Dominano i mega screen, una enorme palla sospesa e magica sulla
quale passano ulteriori immagini ed il video wall alle spalle
che trasmetterà le splendide proiezioni del fedelissimo Corbjn:
il dM che non suona. Gli M83 fanno il loro come apertura, se li
filano in pochi ed è un peccato. Le improvvisamente rigidissime
disposizioni delle forze dell’ordine comunicano al promoter che
il concerto deve finire alle 23:30, costringendo la band
all’inizio anticipato (alle 21) anziché alle 21:30 come
stampigliato sul biglietto. Molte centinaia di persone si
scapicolleranno sulle scale mentre l’intro scuote la struttura
dell’Olimpico e loro attaccano In Chains, altre ancora si
perderanno Wrong, proposta subito dopo. Ma la festa ha inizio e
Dave c’è, alla grande. Nonostante qualche imperfezione
nell’intonazione, ci mette poco a carburare, e con lui i
cinquantamila e passa dello stadio dell’Urbe. Nel parterre ci si
dimena, si urla, si canta, sempre osservando quanto di bello c’è
su quel palco. Ed è un sacco di roba. Il suono potentissimo è
ben calibrato, e le tracce del nuovo album si susseguono
alternate agli anthems classici sempre più a fuoco (Walking in
My Shoes, In Your Room e I Feel You su tutte). Le nuove: Peace,
si è già detto molte volte, dal vivo ha una marcia in più. La
sua battuta è accellerata, lo stadio diventa una bolgia anche se
alla fine non sono in molti a cantare. Le seminuove: Precious è
titolo perfetto per una canzone che emoziona sempre, anche se
nel 2006 la partecipazione del pubblico m’era parsa superiore.
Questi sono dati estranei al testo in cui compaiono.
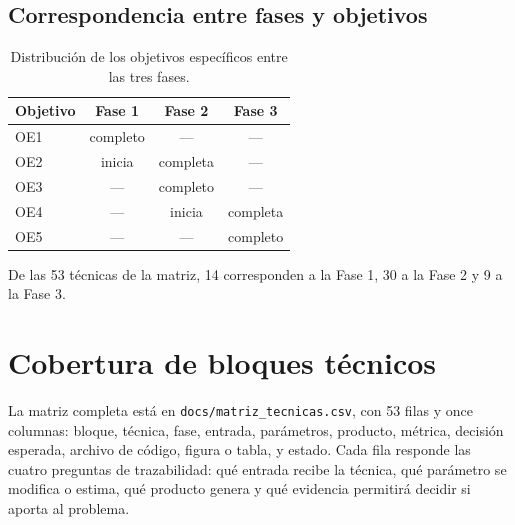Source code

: \documentclass[12pt,a4paper]{article}
\begin{document}
\subsection{Correspondencia entre fases y objetivos}

\begin{table}[H]
\centering
\caption{Distribución de los objetivos específicos entre las tres fases.}
\small
\begin{tabular}{@{}lccc@{}}
\toprule
\textbf{Objetivo} & \textbf{Fase 1} & \textbf{Fase 2} & \textbf{Fase 3} \\
\midrule
OE1 & completo & --- & --- \\
OE2 & inicia & completa & --- \\
OE3 & --- & completo & --- \\
OE4 & --- & inicia & completa \\
OE5 & --- & --- & completo \\
\bottomrule
\end{tabular}
\end{table}

De las 53 técnicas de la matriz, 14 corresponden a la Fase 1, 30 a la Fase 2 y 9 a
la Fase 3.

\section{Cobertura de bloques técnicos}

La matriz completa está en \texttt{docs/matriz\_tecnicas.csv}, con 53 filas y
once columnas: bloque, técnica, fase, entrada, parámetros, producto, métrica,
decisión esperada, archivo de código, figura o tabla, y estado. Cada fila
responde las cuatro preguntas de trazabilidad: qué entrada recibe la técnica, qué
parámetro se modifica o estima, qué producto genera y qué evidencia permitirá
decidir si aporta al problema.
\end{document}
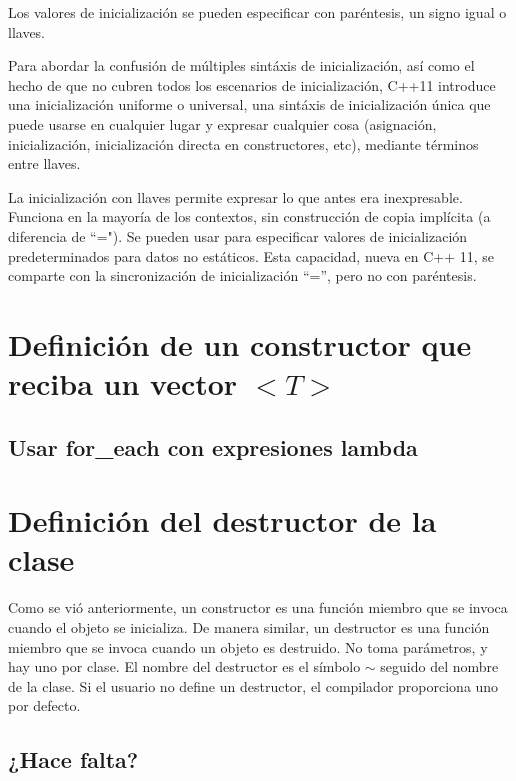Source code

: \documentclass[10pt]{article}
\begin{document}
Los valores de inicialización se pueden especificar con paréntesis, un signo igual o llaves.

Para abordar la confusión de múltiples sint\'axis de inicialización, así como el hecho de que no cubren todos los escenarios de inicialización, C++11 introduce una inicialización uniforme o universal, una sint\'axis de inicialización única que puede usarse en cualquier lugar y expresar cualquier cosa (asignación, inicialización, inicialización directa en constructores, etc), mediante t\'erminos entre llaves.

La inicialización con llaves permite expresar lo que antes era inexpresable. Funciona en la mayoría de los contextos, sin construcción de copia implícita (a diferencia de ``="). Se pueden usar para especificar valores de inicialización predeterminados para datos no estáticos. Esta capacidad, nueva en C++ 11, se comparte con la sincronización de inicialización “=”, pero no con paréntesis. 

\vspace{2em}
\section{Definici\'on de  un constructor que reciba un vector $ <T> $}

\subsection{Usar for\_each con expresiones lambda}



\vspace{2em}
\section{Definici\'on del destructor de la clase}

Como se vi\'o anteriormente, un constructor es una función miembro que se invoca cuando el objeto se inicializa. De manera similar, un destructor es una función miembro que se invoca cuando un objeto es destruido. No toma parámetros, y hay uno por clase. El nombre del destructor es el s\'imbolo $ \sim $ seguido del nombre de la clase. Si el usuario no define un destructor, el compilador proporciona uno por defecto.



\subsection{¿Hace falta?}
\end{document}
Ma c’è la botta di Fly On The Windscreen, arrangiata da DIO. E
chi se ne frega se a ballare e cantare siamo solo noi
cinquantenni (e le mie gherls, che non si fermeranno mai...) col
brivido lungo la schiena e l’occhio lucido. La parentesi Goriana
concede a Dave la giusta pausa, e allaga lo stadio di spleen con
la sua interpretazione di Little Soul. Home è una delle più
belle canzoni degli ultimi vent’anni e gli applausi a scena
aperta sono sempre una bellezza per chi è su un palco. Martin se
li gode tutti, coro finale dell’Olimpico compreso. Si vira verso
il gran finale, e come nei fuochi d’artificio arrivano le bombe.
Quelle per le quali uno starebbe sempre in guerra, quelle che la
band non può fare a meno di eseguire perché sono canzoni che
oramai appartengono più alla gente che non a loro. Dopo essersi
sgolati (e meno male che words are very unecessary) con il più
fragoroso dei silenzi, centomila braccia di cinquantamila
braccianti a sventolare in aria nel campo di grano suggellano la
fine del set. Ma la fine è ancora lontana. Tornano e
spiattellano treperletre come Stripped/Master&Servants/Strangelove,
con una semplicità e una forza che ha del sovrannaturale.
Soprattutto Strangelove è stupefacente, tutto sembra tranne che
sia stata scritta decadi orsono. Peccato che la solerzia di un
funzionario di p.s. abbia privato la folla della proiezione
lesbo-oriented stilosa che Antonino aveva predisposto
(meravigliosa quella su Walking in My Shoes). Sembra la fine, ma
c’è ancora spazio per Personal Jesus a scardinare mascelle e a
convincere anche il più sospettoso su quel pulsante blues
futurista che nessun gruppo ha mai nemmeno avvicinato. Si chiude
con Dave e Martin a braccetto in I’m Waiting For The Night, e si
è felici che Dave stia lassù. Ancora in gamba, nonostante tutto.
Si esce, coi garretti a dura prova e la gola secca come il
tavoliere in luglio. Le considerazioni finali lasciano spazio
anche a cose “imperfette” come il mezzo casino di Martin nel
break di ETS, o la voce di Gahan potente ma sempre meno incline
a modulare verso il basso e più protesa alla forzatura, ai
controversi svolazzi di Gordeno sui tasti e al cambio di tono
del drumming di Policy Of Truth quando passa dal sintetico al
reale. Certo, mi dico, c’è molta maniera in ciò che fanno, e non
potrebbe essere altrimenti, ma questi signori spaccano ancora le
natichelle a tanti baldi giovini che appena scoperto di aver
scritto una buona canzone, e riempito di roboanti proclami i
media più trendy, spariscono nell’anonimato più buio dopo un
battito di ciglia (finte). Alla fine, tornando verso l’auto,
guardo mia figlia maggiore e mia nipote poco più che ventenne, e
non ho bisogno di chiedere loro se il concerto è piaciuto.
Bastava guardarle in faccia per capire che, dopo due ore e mezza
di tumulto, la gioia è ancora a portata di mano.